Adverse events for which a causal relationship to cyclobenzaprine is unclear and the incidence is unknown include purpura, bone marrow depression, leukopenia, eosinophilia, and thrombocytopenia.
Cases of serotonin syndrome have been reported when cyclobenzaprine is used in combination with the following drugs: selective serotonin reuptake inhibitors, serotonin norepinephrine reuptake inhibitors, tricyclic antidepressants, tramadol, bupropion, meperidine, verapamil, and MAO inhibitors. Serotonin syndrome is a range of signs and symptoms that can rarely, in its most severe form, resemble neuroleptic malignant syndrome. Symptoms may include mental status changes (agitation, confusion, hallucinations), autonomic instability (changes in blood pressure, diaphoresis, hyperthermia, tachycardia), neuromuscular abnormalities (ataxia, clonus, hyperreflexia, muscle rigidity, tremor), and/or gastrointestinal symptoms (nausea, vomiting, diarrhea). If serotonin syndrome becomes evident during treatment, cyclobenzaprine and any other serotonergic agents should be discontinued and appropriate medical treatment should be initiated.

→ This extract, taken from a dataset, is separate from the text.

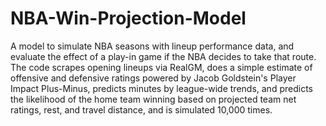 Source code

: # NBA-Win-Projection-Model
A model to simulate NBA seasons with lineup performance data, and evaluate the effect of a play-in game if the NBA decides to take that route. The code scrapes opening lineups via RealGM, does a simple estimate of offensive and defensive ratings powered by Jacob Goldstein's Player Impact Plus-Minus, predicts minutes by league-wide trends, and predicts the likelihood of the home team winning based on projected team net ratings, rest, and travel distance, and is simulated 10,000 times.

Ketamine-induced hypertension and sinus tachycardia are dose-dependent and mediated through the sympathetic nervous system with the release of endogenous catecholamines. Elevation of blood pressure begins shortly after ketamine injection, reaches maximum levels within a few minutes, and usually returns to preanesthetic levels within 15 minutes of injection. In the majority of cases, the systolic and diastolic blood pressure peaks from 10% to 50% above baseline shortly after induction, but the elevation can be higher and longer in some patients. Ketamine-induced hypertension and tachycardia can be attenuated with the administration of a benzodiazepine, a barbiturate, or a synthetic opioid. In general, ketamine’s indirect sympathomimetic effects compensate for its direct negative inotropic properties; however, hypotension, bradycardia, and even cardiac arrest may occur in patients with diminished myocardial contractility. Arrhythmia (arrhythmia exacerbation) has also been reported in patients receiving ketamine.
Respiratory depression and apnea are rare with ketamine use and more likely to occur after rapid administration of high doses, when central nervous system injuries or abnormalities are present, or in neonates. Administer intravenous doses over at least 60 seconds. Most patients do not require assisted ventilation with ketamine anesthesia; however, laryngospasm and other forms of airway obstruction have occurred and may require airway intervention. In addition, ketamine can increase bronchial secretions, influencing airway patency and compromising respiratory function, particularly in unsupported patients. Administration of an anticholinergic prior to or concurrently with ketamine may help limit secretions.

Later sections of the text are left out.